# Performance Analysis of 4-Bit Multiplier using 90nm Technology

Anurag Chauhan
Department of ECE,
Delhi Technological University,
Delhi, India
anuragchauhan@dtu.ac.in

Amit Kumar Meena
Department of ECE,
Delhi Technological University,
Delhi, India
amitkumarmeena\_2k18ec028@dtu.ac.in

Amit Kumar
Department of ECE,
Delhi Technological University,
Delhi, India
amitkumar 2k18ec026@dtu.ac.in

Amit Kumar
Department of ECE,
Delhi Technological University,
Delhi, India
amitkumar\_2k18ec027@dtu.ac.in

Abstract— This paper explores three different 4-bit multipliers built using a modified full adder at the 90nm technology and compares low-power, high-speed multiplier designs with their CMOS counterparts. Since the multiplier block consumes a lot of power and plays a big part in the circuit's speed, the proposed multiplier will help in optimizing and enhancing the circuit performance. Our analysis results suggest that the proposed multipliers offer a decrease in power up to ~47.6%, a decrease in delay up to ~63.96%, and a decrease in transistor count up to ~58.7% when compared with the CMOS based designs.

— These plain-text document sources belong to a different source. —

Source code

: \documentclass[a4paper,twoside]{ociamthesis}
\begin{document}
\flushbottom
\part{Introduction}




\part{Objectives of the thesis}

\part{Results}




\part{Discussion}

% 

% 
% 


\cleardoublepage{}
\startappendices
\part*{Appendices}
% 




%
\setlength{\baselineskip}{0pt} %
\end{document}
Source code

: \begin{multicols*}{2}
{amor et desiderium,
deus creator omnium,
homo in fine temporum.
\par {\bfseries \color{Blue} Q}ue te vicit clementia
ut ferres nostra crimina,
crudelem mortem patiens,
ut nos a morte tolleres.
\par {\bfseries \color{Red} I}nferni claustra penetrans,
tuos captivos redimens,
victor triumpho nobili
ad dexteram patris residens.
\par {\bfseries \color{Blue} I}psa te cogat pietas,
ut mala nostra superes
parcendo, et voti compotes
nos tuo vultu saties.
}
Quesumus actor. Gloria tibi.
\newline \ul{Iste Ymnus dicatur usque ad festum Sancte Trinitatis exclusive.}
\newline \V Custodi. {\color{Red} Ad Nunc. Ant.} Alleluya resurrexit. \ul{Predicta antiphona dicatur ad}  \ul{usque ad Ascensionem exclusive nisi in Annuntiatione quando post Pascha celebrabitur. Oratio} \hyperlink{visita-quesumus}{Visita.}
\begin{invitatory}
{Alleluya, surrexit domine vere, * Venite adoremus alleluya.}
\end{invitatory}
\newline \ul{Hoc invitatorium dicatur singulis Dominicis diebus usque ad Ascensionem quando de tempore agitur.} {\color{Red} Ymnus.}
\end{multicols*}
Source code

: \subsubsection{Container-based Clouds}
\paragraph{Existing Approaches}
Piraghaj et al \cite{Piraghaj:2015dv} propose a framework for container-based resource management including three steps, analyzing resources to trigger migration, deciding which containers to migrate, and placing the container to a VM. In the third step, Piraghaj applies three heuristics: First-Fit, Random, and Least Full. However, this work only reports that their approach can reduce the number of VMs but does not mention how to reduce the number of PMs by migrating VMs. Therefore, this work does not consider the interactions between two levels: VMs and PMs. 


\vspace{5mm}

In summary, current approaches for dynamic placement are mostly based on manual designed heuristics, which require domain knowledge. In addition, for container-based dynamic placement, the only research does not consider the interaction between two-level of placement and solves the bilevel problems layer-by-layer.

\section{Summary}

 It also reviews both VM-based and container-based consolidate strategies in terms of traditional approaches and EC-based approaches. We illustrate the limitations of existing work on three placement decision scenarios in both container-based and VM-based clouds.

Keywords— Multiplier, Low Power Application, Delay, Power Dissipation, Area, Pass Transistor Logic (PTL), Adder

### I. INTRODUCTION

With the advancement of integration scale, the density of functionalities needed to be implemented on a chip is also increasing many folds. These functionalities use a lot of energy and computing power. Power dissipation along with speed and area has become an issue for integrated circuit designers [1]. Low-power systems were developed as a result of two key considerations. Firstly, an increase in integration has resulted in an increased capacity in processing. It leads to high current flow and therefore overheating of ICs. Secondly, the low power design allows for longer operation of these devices even with the finite battery capacity [2].

Multiplication has its great significance in the majority of signal processing methods. The multiplier is usually the slowest part of the circuit, hence its performance directly determines the system's total performance [3]. The multiplier's speed and the area is a crucial design considerations. Since all multipliers employ full adders, the multiplier' can be improved by using more efficient adders. However, area requirement and the speed of the circuit are mostly inversely proportional to each other therefore it would be interesting to design various multipliers with optimized speed-area constraints. In this paper, we report a PTL based full adder. The most commonly used multipliers array, Wallace tree, and DADDA multiplier have also been designed and analyzed based on the PTL based full adder. The simulations to analyze power and delay have been carried out at 90nm technology using the cadence virtuoso toolkit.

#### II. RELATED WORK

# A. Array Multiplier

Array multiplier is basically an effective design of a combinational multiplier as shown in Fig. 1. All the product bits can be formed at once by multiplying two binary numbers for one micro-operation and this makes it a quick way of multiplying two numbers because the only delay for the signals is the period that radiates through the gates which form the multiplication array [4]. Multiplication is done only on the number's logic 0 and logic 1, i.e., binary numbers.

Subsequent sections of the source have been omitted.